● **Assigned task**: Across the entries below, how many lines contain the string "unit"? Give only the count.

Stored data

***

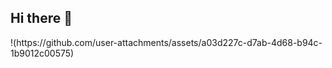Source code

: ## Hi there 👋

<!--
**DjangoMuc/DjangoMUC** is a ✨ _special_ ✨ repository because its `README.md` (this file) appears on your GitHub profile.


- 🔭 I’m currently working on coding minigames with python
- 🌱 I’m currently learning in school
- 🤔 I’m looking for help with using GitHub!
- 😄 Pronouns: he, his, him
--> !(https://github.com/user-attachments/assets/a03d227c-d7ab-4d68-b94c-1b9012c00575)

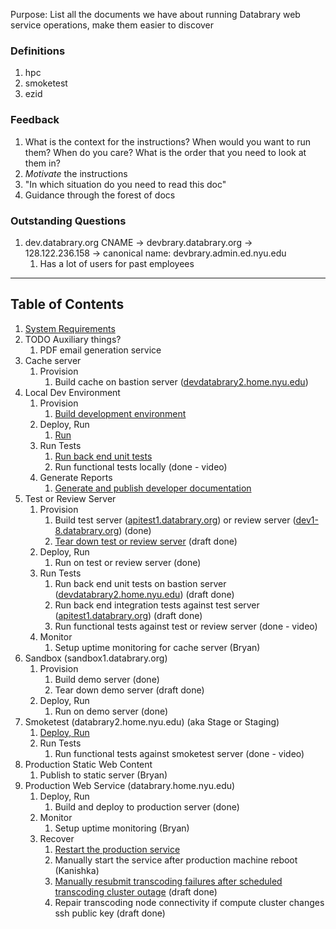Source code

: Purpose: List all the documents we have about running Databrary web
service operations, make them easier to discover

### Definitions
1.  hpc
2.  smoketest
3.  ezid

### Feedback
1.  What is the context for the instructions? When would you want to
    run them? When do you care? What is the order that you need to
    look at them in?
2.  *Motivate* the instructions
3.  "In which situation do you need to read this doc"
4.  Guidance through the forest of docs

###  Outstanding Questions
1.  dev.databrary.org CNAME → devbrary.databrary.org →
    128.122.236.158 → canonical name: devbrary.admin.ed.nyu.edu
    1.  Has a lot of users for past employees

-------

## Table of Contents

1.  [System Requirements](System-Requirements.md)
1.  TODO Auxiliary things?
    1.  PDF email generation service
1.  Cache server
    1.  Provision
        1.  Build cache on bastion server
            ([devdatabrary2.home.nyu.edu](http://devdatabrary2.home.nyu.edu))
1.  Local Dev Environment
    1.  Provision
        1.  [Build development environment](Local-Dev-Environment/Build-and-Run.md)
    2.  Deploy, Run
        1.  [Run](Local-Dev-Environment/Build-and-Run.md)
    3.  Run Tests
        1.  [Run back end unit tests](Running-Tests.md)
        3.  Run functional tests locally (done - video)
    4.  Generate Reports
        1.  [Generate and publish developer documentation](Update-Github-Pages.md)
1.  Test or Review Server
    1.  Provision
        1.  Build test server
            ([apitest1.databrary.org](http://apitest1.databrary.org)) or
            review server
            ([dev1-8.databrary.org](http://dev1-8.databrary.org)) (done)
        2.  [Tear down test or review
            server](https://github.com/databrary/databrary/wiki/Tear-down-test-or-review-server)
            (draft done)
    2.  Deploy, Run
        1.  Run on test or review server (done)
    3.  Run Tests
        1.  Run back end unit tests on bastion server
            ([devdatabrary2.home.nyu.edu](http://devdatabrary2.home.nyu.edu))
            (draft done)
        2.  Run back end integration tests against test server
            ([apitest1.databrary.org](http://apitest1.databrary.org))
            (draft done)
        3.  Run functional tests against test or review server (done -
            video)
    4.  Monitor
        1.  Setup uptime monitoring for cache server (Bryan)
1.  Sandbox (sandbox1.databrary.org)
    1.  Provision
        1.  Build demo server (done)
        2.  Tear down demo server (draft done)
    2.  Deploy, Run
        1.  Run on demo server (done)
1. Smoketest (databrary2.home.nyu.edu) (aka Stage or Staging)
    1.  [Deploy, Run](Smoketest-and-Prod--Build-and-Run.md)
    2.  Run Tests
        1.  Run functional tests against smoketest server (done - video)
1. Production Static Web Content
    1.  Publish to static server (Bryan)
1. Production Web Service (databrary.home.nyu.edu)
    1.  Deploy, Run
        1.  Build and deploy to production server (done)
    2.  Monitor
        1.  Setup uptime monitoring (Bryan)
    3.  Recover
        1.  [Restart the production service](Restart-the-production-service.md)
        2.  Manually start the service after production machine reboot (Kanishka)
        3.  [Manually resubmit transcoding failures after scheduled
            transcoding cluster
            outage](https://github.com/databrary/databrary-incubator/blob/master/prototype-reports/clusterOutageJobs.sql)
            (draft done)
        4.  Repair transcoding node connectivity if compute cluster
            changes ssh public key (draft done)
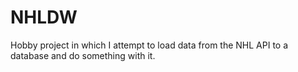 # NHLDW
Hobby project in which I attempt to load data from the NHL API to a database and do something with it. 
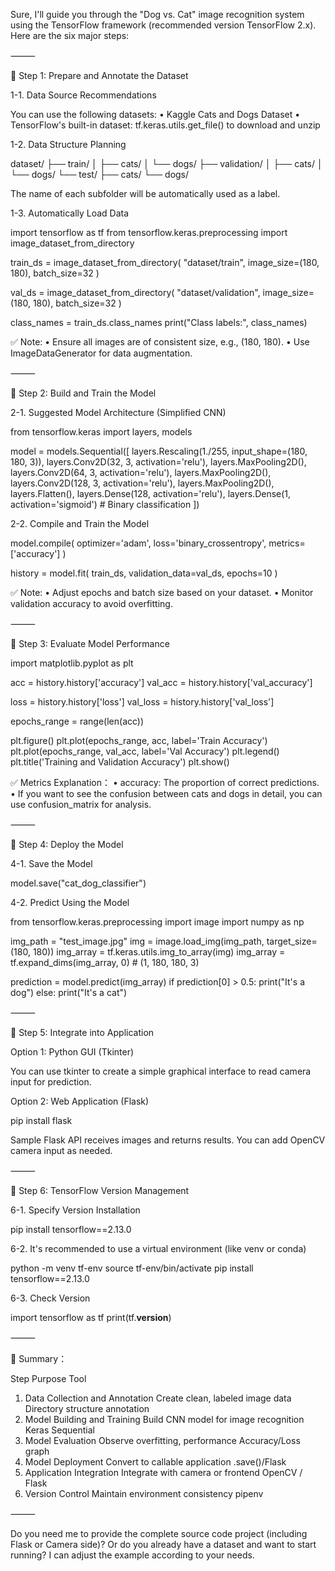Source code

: Sure, I'll guide you through the "Dog vs. Cat" image recognition system using the TensorFlow framework (recommended version TensorFlow 2.x). Here are the six major steps:

⸻

📌 Step 1: Prepare and Annotate the Dataset

1-1. Data Source Recommendations

You can use the following datasets:
	•	Kaggle Cats and Dogs Dataset
	•	TensorFlow's built-in dataset: tf.keras.utils.get_file() to download and unzip

1-2. Data Structure Planning

dataset/
├── train/
│   ├── cats/
│   └── dogs/
├── validation/
│   ├── cats/
│   └── dogs/
└── test/
    ├── cats/
    └── dogs/

The name of each subfolder will be automatically used as a label.

1-3. Automatically Load Data

import tensorflow as tf
from tensorflow.keras.preprocessing import image_dataset_from_directory

train_ds = image_dataset_from_directory(
    "dataset/train",
    image_size=(180, 180),
    batch_size=32
)

val_ds = image_dataset_from_directory(
    "dataset/validation",
    image_size=(180, 180),
    batch_size=32
)

class_names = train_ds.class_names
print("Class labels:", class_names)

✅ Note:
	• Ensure all images are of consistent size, e.g., (180, 180).
	• Use ImageDataGenerator for data augmentation.

⸻

📌 Step 2: Build and Train the Model

2-1. Suggested Model Architecture (Simplified CNN)

from tensorflow.keras import layers, models

model = models.Sequential([
    layers.Rescaling(1./255, input_shape=(180, 180, 3)),
    layers.Conv2D(32, 3, activation='relu'),
    layers.MaxPooling2D(),
    layers.Conv2D(64, 3, activation='relu'),
    layers.MaxPooling2D(),
    layers.Conv2D(128, 3, activation='relu'),
    layers.MaxPooling2D(),
    layers.Flatten(),
    layers.Dense(128, activation='relu'),
    layers.Dense(1, activation='sigmoid')  # Binary classification
])

2-2. Compile and Train the Model

model.compile(
    optimizer='adam',
    loss='binary_crossentropy',
    metrics=['accuracy']
)

history = model.fit(
    train_ds,
    validation_data=val_ds,
    epochs=10
)

✅ Note:
	• Adjust epochs and batch size based on your dataset.
	• Monitor validation accuracy to avoid overfitting.

⸻

📌 Step 3: Evaluate Model Performance

import matplotlib.pyplot as plt

acc = history.history['accuracy']
val_acc = history.history['val_accuracy']

loss = history.history['loss']
val_loss = history.history['val_loss']

epochs_range = range(len(acc))

plt.figure()
plt.plot(epochs_range, acc, label='Train Accuracy')
plt.plot(epochs_range, val_acc, label='Val Accuracy')
plt.legend()
plt.title('Training and Validation Accuracy')
plt.show()

✅ Metrics Explanation：
	•	accuracy: The proportion of correct predictions.
	•	If you want to see the confusion between cats and dogs in detail, you can use confusion_matrix for analysis.

⸻

📌 Step 4: Deploy the Model

4-1. Save the Model

model.save("cat_dog_classifier")

4-2. Predict Using the Model

from tensorflow.keras.preprocessing import image
import numpy as np

img_path = "test_image.jpg"
img = image.load_img(img_path, target_size=(180, 180))
img_array = tf.keras.utils.img_to_array(img)
img_array = tf.expand_dims(img_array, 0)  # (1, 180, 180, 3)

prediction = model.predict(img_array)
if prediction[0] > 0.5:
    print("It's a dog")
else:
    print("It's a cat")


⸻

📌 Step 5: Integrate into Application

Option 1: Python GUI (Tkinter)

You can use tkinter to create a simple graphical interface to read camera input for prediction.

Option 2: Web Application (Flask)

pip install flask

Sample Flask API receives images and returns results. You can add OpenCV camera input as needed.

⸻

📌 Step 6: TensorFlow Version Management

6-1. Specify Version Installation

pip install tensorflow==2.13.0

6-2. It's recommended to use a virtual environment (like venv or conda)

python -m venv tf-env
source tf-env/bin/activate
pip install tensorflow==2.13.0

6-3. Check Version

import tensorflow as tf
print(tf.__version__)


⸻

🧠 Summary：

Step	Purpose	Tool
1. Data Collection and Annotation	Create clean, labeled image data	Directory structure annotation
2. Model Building and Training	Build CNN model for image recognition	Keras Sequential
3. Model Evaluation	Observe overfitting, performance	Accuracy/Loss graph
4. Model Deployment	Convert to callable application	.save()/Flask
5. Application Integration	Integrate with camera or frontend	OpenCV / Flask
6. Version Control	Maintain environment consistency	pipenv


⸻

Do you need me to provide the complete source code project (including Flask or Camera side)? Or do you already have a dataset and want to start running? I can adjust the example according to your needs.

***

● **Response**: 2